The entries are to be printed again word for word, but no picture may appear.

====== DATA TO USE

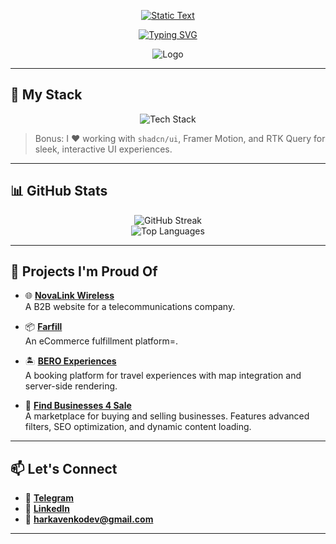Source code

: <p align="center">
  <a href="https://git.io/typing-svg">
    <img src="https://readme-typing-svg.demolab.com?font=Fira+Code&size=28&duration=1&pause=100000&color=628FDB&center=true&vCenter=true&width=435&lines=Denys+Harkavenko" alt="Static Text" />
  </a>
</p>
<p align="center">
  <a href="https://git.io/typing-svg">
    <img src="https://readme-typing-svg.demolab.com?font=Fira+Code&pause=1000&color=38BDAE&center=true&vCenter=true&width=435&lines=Front-end+web+and+app+developer;3%2B+years+of+development" alt="Typing SVG" />
  </a>
</p>

<p align="center">
  <img src="https://media2.giphy.com/media/v1.Y2lkPTc5MGI3NjExbW5qcWxvaDF2dmJkM2pjNmsxY2phdHN4dTJxZmMyZ2p0eTNjZ2kwYyZlcD12MV9pbnRlcm5hbF9naWZfYnlfaWQmY3Q9Zw/k81NasbqkKA5HSyJxN/giphy.gif" alt="Logo" />
</p>

---

## 🧠 My Stack

<p align="center">
  <img src="https://skillicons.dev/icons?i=ts,react,nextjs,nodejs,tailwind,postgres,graphql,vercel,figma,redux,pnpm" alt="Tech Stack" />
</p>

> Bonus: I ❤️ working with `shadcn/ui`, Framer Motion, and RTK Query for sleek, interactive UI experiences.

---

## 📊 GitHub Stats

<p align="center">
<!--   <img src="https://github-readme-stats.vercel.app/api?username=denysharkavenko&show_icons=true&theme=tokyonight&hide_border=true" alt="GitHub Stats" /> -->
<!--   <br/> -->
  <img src="https://github-readme-streak-stats.herokuapp.com/?user=denysharkavenko&theme=tokyonight&hide_border=true" alt="GitHub Streak" />
  <br/>
  <img src="https://github-readme-stats.vercel.app/api/top-langs/?username=denysharkavenko&layout=compact&theme=tokyonight&hide_border=true" alt="Top Languages" />
</p>

---

## 🚀 Projects I'm Proud Of

- 🌐 [**NovaLink Wireless**](https://www.novalinkwireless.com/)  
  A B2B website for a telecommunications company.

- 📦 [**Farfill**](https://farfill.com/)  
  An eCommerce fulfillment platform=.

- 🏝️ [**BERO Experiences**](https://www.beroexperiences.com/)  
  A booking platform for travel experiences with map integration and server-side rendering.

- 🏢 [**Find Businesses 4 Sale**](https://www.findbusinesses4sale.com/)  
  A marketplace for buying and selling businesses. Features advanced filters, SEO optimization, and dynamic content loading.

---

## 📫 Let's Connect

- 💬 **[Telegram](https://t.me/DenysHarkavenko)**
- 💼 **[LinkedIn](https://www.linkedin.com/in/denys-harkavenko-52234a251/)**
- 📧 **harkavenkodev@gmail.com**

---

<!-- ## 😄 Fun Corner

> “Programs must be written for people to read, and only incidentally for machines to execute.” — *Harold Abelson*

<p align="center">
  <img src="https://readme-jokes.vercel.app/api?theme=tokyonight" alt="Joke" />
</p>-->
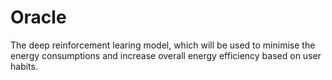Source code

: # Oracle

The deep reinforcement learing model, which will be used to minimise the energy consumptions and increase overall energy efficiency based on user habits.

============

*EXPECTED ANSWER*.
Source code

: <p align="center">
  <a href="https://git.io/typing-svg">
    <img src="https://readme-typing-svg.demolab.com?font=Fira+Code&size=28&duration=1&pause=100000&color=628FDB&center=true&vCenter=true&width=435&lines=Denys+Harkavenko" alt="Static Text" />
  </a>
</p>
<p align="center">
  <a href="https://git.io/typing-svg">
    <img src="https://readme-typing-svg.demolab.com?font=Fira+Code&pause=1000&color=38BDAE&center=true&vCenter=true&width=435&lines=Front-end+web+and+app+developer;3%2B+years+of+development" alt="Typing SVG" />
  </a>
</p>

<p align="center">
  <img src="https://media2.giphy.com/media/v1.Y2lkPTc5MGI3NjExbW5qcWxvaDF2dmJkM2pjNmsxY2phdHN4dTJxZmMyZ2p0eTNjZ2kwYyZlcD12MV9pbnRlcm5hbF9naWZfYnlfaWQmY3Q9Zw/k81NasbqkKA5HSyJxN/giphy.gif" alt="Logo" />
</p>

---

## 🧠 My Stack

<p align="center">
  <img src="https://skillicons.dev/icons?i=ts,react,nextjs,nodejs,tailwind,postgres,graphql,vercel,figma,redux,pnpm" alt="Tech Stack" />
</p>

> Bonus: I ❤️ working with `shadcn/ui`, Framer Motion, and RTK Query for sleek, interactive UI experiences.

---

## 📊 GitHub Stats

<p align="center">
<!--   <img src="https://github-readme-stats.vercel.app/api?username=denysharkavenko&show_icons=true&theme=tokyonight&hide_border=true" alt="GitHub Stats" /> -->
<!--   <br/> -->
  <img src="https://github-readme-streak-stats.herokuapp.com/?user=denysharkavenko&theme=tokyonight&hide_border=true" alt="GitHub Streak" />
  <br/>
  <img src="https://github-readme-stats.vercel.app/api/top-langs/?username=denysharkavenko&layout=compact&theme=tokyonight&hide_border=true" alt="Top Languages" />
</p>

---

## 🚀 Projects I'm Proud Of

- 🌐 [**NovaLink Wireless**](https://www.novalinkwireless.com/)  
  A B2B website for a telecommunications company.

- 📦 [**Farfill**](https://farfill.com/)  
  An eCommerce fulfillment platform=.

- 🏝️ [**BERO Experiences**](https://www.beroexperiences.com/)  
  A booking platform for travel experiences with map integration and server-side rendering.

- 🏢 [**Find Businesses 4 Sale**](https://www.findbusinesses4sale.com/)  
  A marketplace for buying and selling businesses. Features advanced filters, SEO optimization, and dynamic content loading.

---

## 📫 Let's Connect

- 💬 **[Telegram](https://t.me/DenysHarkavenko)**
- 💼 **[LinkedIn](https://www.linkedin.com/in/denys-harkavenko-52234a251/)**
- 📧 **harkavenkodev@gmail.com**

---

<!-- ## 😄 Fun Corner

> “Programs must be written for people to read, and only incidentally for machines to execute.” — *Harold Abelson*

<p align="center">
  <img src="https://readme-jokes.vercel.app/api?theme=tokyonight" alt="Joke" />
</p>-->
Source code

: # Oracle

The deep reinforcement learing model, which will be used to minimise the energy consumptions and increase overall energy efficiency based on user habits.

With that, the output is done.